君はかわいい女の子
白雪 野薔薇
それが彼女の名前でした。
まるで物語の主人公のようにキラキラした名前とは裏腹に、彼女はとても静かで地味で目立つことがとにかく苦手、というよりそれを恐れているような子でした。
彼女は私が小学5年生の時にマンションの隣の部屋へ引っ越してきました。
「隣に越してきた白雪です」
彼女の母が挨拶に来た時のことはよく覚えています。
色ムラの無い長く綺麗な茶色い髪をひとつにまとめ、マスクと黒縁メガネをした彼女の母は、見えているところが少ないのに、とても美人である事が分かりました。
「美姫?」
いつも家の扉を開けると余所行きの声になる母とは違う声がしました。
「まゆちゃん?」
私の母は"真雪”と言いますが、名前というかあだ名で呼ばれているところなんて見たことがありません。

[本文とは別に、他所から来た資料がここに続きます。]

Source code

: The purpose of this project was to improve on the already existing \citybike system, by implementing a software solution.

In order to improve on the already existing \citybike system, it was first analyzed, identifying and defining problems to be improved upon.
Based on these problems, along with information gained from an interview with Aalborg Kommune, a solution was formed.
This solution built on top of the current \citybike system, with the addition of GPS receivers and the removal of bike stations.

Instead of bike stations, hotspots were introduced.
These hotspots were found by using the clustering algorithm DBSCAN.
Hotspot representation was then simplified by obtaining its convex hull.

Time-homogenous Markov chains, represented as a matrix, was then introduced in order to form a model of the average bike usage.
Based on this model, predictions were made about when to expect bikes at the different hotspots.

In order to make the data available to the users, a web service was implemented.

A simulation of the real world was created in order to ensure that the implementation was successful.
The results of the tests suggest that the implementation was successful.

母は"母”であるだと思っていた私は、母もあだ名で呼ばれる1人の人間なのだと知り、なんとも不思議な気持ちになりました。
「やっぱり美姫だ!うわぁ!変わってないー!久しぶりだね!何年ぶり?10年?いや、もっとだよね?後ろにいるのは娘ちゃん?初めましてー!」
母のやけに明るい声が響きました。
「そうね、10年は会ってなかったね。でもよく分かったね」
「えー、だって変わってないもーん!子ども産んでも美人なまんま!」
「ふふ、まゆちゃんも変わってない。ほら、野薔薇。挨拶して」
「野薔薇ちゃんっていうの?よく顔を見せてよ!」
母は後ろに隠れていた野薔薇の顔を覗き込み訪ねましたが、俯いた野薔薇は何も言わず俯いたままでした。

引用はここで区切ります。